■ **Aim of the exercise**:
The expected output is the complete listing, copied word for word.

■ **Data for the task**:
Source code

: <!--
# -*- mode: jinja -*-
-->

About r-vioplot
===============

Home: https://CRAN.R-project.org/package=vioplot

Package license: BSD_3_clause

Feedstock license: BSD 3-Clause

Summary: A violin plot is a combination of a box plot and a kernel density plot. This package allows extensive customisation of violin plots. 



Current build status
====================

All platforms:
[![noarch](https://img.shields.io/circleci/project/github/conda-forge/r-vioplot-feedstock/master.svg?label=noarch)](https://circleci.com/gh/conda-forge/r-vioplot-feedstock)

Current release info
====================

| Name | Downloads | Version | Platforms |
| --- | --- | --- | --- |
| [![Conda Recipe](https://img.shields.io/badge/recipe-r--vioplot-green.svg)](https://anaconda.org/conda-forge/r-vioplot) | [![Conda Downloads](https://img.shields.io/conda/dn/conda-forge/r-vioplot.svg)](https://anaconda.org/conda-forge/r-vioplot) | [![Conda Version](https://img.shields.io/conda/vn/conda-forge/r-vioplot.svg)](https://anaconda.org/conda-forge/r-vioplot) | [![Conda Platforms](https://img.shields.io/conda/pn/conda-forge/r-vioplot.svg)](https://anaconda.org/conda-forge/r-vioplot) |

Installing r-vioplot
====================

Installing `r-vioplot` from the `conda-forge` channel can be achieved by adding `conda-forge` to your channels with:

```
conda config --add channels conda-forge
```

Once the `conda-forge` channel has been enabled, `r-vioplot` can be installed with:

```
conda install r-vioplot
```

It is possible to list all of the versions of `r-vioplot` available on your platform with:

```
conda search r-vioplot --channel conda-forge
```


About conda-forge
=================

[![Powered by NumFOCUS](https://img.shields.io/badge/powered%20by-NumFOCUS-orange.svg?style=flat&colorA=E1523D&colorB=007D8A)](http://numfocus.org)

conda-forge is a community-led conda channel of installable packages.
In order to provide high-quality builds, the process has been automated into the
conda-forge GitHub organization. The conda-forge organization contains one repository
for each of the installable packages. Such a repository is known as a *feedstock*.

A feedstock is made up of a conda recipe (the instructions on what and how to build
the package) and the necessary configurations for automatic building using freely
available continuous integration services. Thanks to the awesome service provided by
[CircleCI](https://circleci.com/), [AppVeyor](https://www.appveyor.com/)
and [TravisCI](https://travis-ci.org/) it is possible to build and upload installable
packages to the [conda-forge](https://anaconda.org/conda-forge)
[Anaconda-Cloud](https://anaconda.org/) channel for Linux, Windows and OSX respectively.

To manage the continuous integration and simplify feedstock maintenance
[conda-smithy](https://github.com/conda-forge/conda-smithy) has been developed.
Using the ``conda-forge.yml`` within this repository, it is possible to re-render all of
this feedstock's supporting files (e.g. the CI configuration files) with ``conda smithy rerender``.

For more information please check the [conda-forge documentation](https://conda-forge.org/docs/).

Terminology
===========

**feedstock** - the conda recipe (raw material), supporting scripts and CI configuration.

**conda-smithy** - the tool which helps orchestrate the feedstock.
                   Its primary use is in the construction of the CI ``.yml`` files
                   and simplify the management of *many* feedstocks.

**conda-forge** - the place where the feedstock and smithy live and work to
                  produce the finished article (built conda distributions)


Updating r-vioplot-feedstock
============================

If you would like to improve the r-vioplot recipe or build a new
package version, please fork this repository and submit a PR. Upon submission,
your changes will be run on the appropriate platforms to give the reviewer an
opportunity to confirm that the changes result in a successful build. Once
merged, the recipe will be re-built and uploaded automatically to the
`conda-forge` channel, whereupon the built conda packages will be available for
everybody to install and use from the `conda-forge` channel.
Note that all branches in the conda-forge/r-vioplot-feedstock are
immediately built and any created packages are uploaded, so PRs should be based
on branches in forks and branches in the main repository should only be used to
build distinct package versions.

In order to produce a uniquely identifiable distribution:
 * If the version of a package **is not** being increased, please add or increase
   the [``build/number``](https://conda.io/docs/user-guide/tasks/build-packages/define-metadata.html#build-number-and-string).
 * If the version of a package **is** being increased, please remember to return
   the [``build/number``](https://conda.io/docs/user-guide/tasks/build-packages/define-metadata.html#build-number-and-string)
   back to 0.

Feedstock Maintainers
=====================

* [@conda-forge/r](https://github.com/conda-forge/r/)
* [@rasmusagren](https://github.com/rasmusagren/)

■ **Task response**:
Source code

: <!--
# -*- mode: jinja -*-
-->

About r-vioplot
===============

Home: https://CRAN.R-project.org/package=vioplot

Package license: BSD_3_clause

Feedstock license: BSD 3-Clause

Summary: A violin plot is a combination of a box plot and a kernel density plot. This package allows extensive customisation of violin plots. 



Current build status
====================

All platforms:
[![noarch](https://img.shields.io/circleci/project/github/conda-forge/r-vioplot-feedstock/master.svg?label=noarch)](https://circleci.com/gh/conda-forge/r-vioplot-feedstock)

Current release info
====================

| Name | Downloads | Version | Platforms |
| --- | --- | --- | --- |
| [![Conda Recipe](https://img.shields.io/badge/recipe-r--vioplot-green.svg)](https://anaconda.org/conda-forge/r-vioplot) | [![Conda Downloads](https://img.shields.io/conda/dn/conda-forge/r-vioplot.svg)](https://anaconda.org/conda-forge/r-vioplot) | [![Conda Version](https://img.shields.io/conda/vn/conda-forge/r-vioplot.svg)](https://anaconda.org/conda-forge/r-vioplot) | [![Conda Platforms](https://img.shields.io/conda/pn/conda-forge/r-vioplot.svg)](https://anaconda.org/conda-forge/r-vioplot) |

Installing r-vioplot
====================

Installing `r-vioplot` from the `conda-forge` channel can be achieved by adding `conda-forge` to your channels with:

```
conda config --add channels conda-forge
```

Once the `conda-forge` channel has been enabled, `r-vioplot` can be installed with:

```
conda install r-vioplot
```

It is possible to list all of the versions of `r-vioplot` available on your platform with:

```
conda search r-vioplot --channel conda-forge
```


About conda-forge
=================

[![Powered by NumFOCUS](https://img.shields.io/badge/powered%20by-NumFOCUS-orange.svg?style=flat&colorA=E1523D&colorB=007D8A)](http://numfocus.org)

conda-forge is a community-led conda channel of installable packages.
In order to provide high-quality builds, the process has been automated into the
conda-forge GitHub organization. The conda-forge organization contains one repository
for each of the installable packages. Such a repository is known as a *feedstock*.

A feedstock is made up of a conda recipe (the instructions on what and how to build
the package) and the necessary configurations for automatic building using freely
available continuous integration services. Thanks to the awesome service provided by
[CircleCI](https://circleci.com/), [AppVeyor](https://www.appveyor.com/)
and [TravisCI](https://travis-ci.org/) it is possible to build and upload installable
packages to the [conda-forge](https://anaconda.org/conda-forge)
[Anaconda-Cloud](https://anaconda.org/) channel for Linux, Windows and OSX respectively.

To manage the continuous integration and simplify feedstock maintenance
[conda-smithy](https://github.com/conda-forge/conda-smithy) has been developed.
Using the ``conda-forge.yml`` within this repository, it is possible to re-render all of
this feedstock's supporting files (e.g. the CI configuration files) with ``conda smithy rerender``.

For more information please check the [conda-forge documentation](https://conda-forge.org/docs/).

Terminology
===========

**feedstock** - the conda recipe (raw material), supporting scripts and CI configuration.

**conda-smithy** - the tool which helps orchestrate the feedstock.
                   Its primary use is in the construction of the CI ``.yml`` files
                   and simplify the management of *many* feedstocks.

**conda-forge** - the place where the feedstock and smithy live and work to
                  produce the finished article (built conda distributions)


Updating r-vioplot-feedstock
============================

If you would like to improve the r-vioplot recipe or build a new
package version, please fork this repository and submit a PR. Upon submission,
your changes will be run on the appropriate platforms to give the reviewer an
opportunity to confirm that the changes result in a successful build. Once
merged, the recipe will be re-built and uploaded automatically to the
`conda-forge` channel, whereupon the built conda packages will be available for
everybody to install and use from the `conda-forge` channel.
Note that all branches in the conda-forge/r-vioplot-feedstock are
immediately built and any created packages are uploaded, so PRs should be based
on branches in forks and branches in the main repository should only be used to
build distinct package versions.

In order to produce a uniquely identifiable distribution:
 * If the version of a package **is not** being increased, please add or increase
   the [``build/number``](https://conda.io/docs/user-guide/tasks/build-packages/define-metadata.html#build-number-and-string).
 * If the version of a package **is** being increased, please remember to return
   the [``build/number``](https://conda.io/docs/user-guide/tasks/build-packages/define-metadata.html#build-number-and-string)
   back to 0.

Feedstock Maintainers
=====================

* [@conda-forge/r](https://github.com/conda-forge/r/)
* [@rasmusagren](https://github.com/rasmusagren/)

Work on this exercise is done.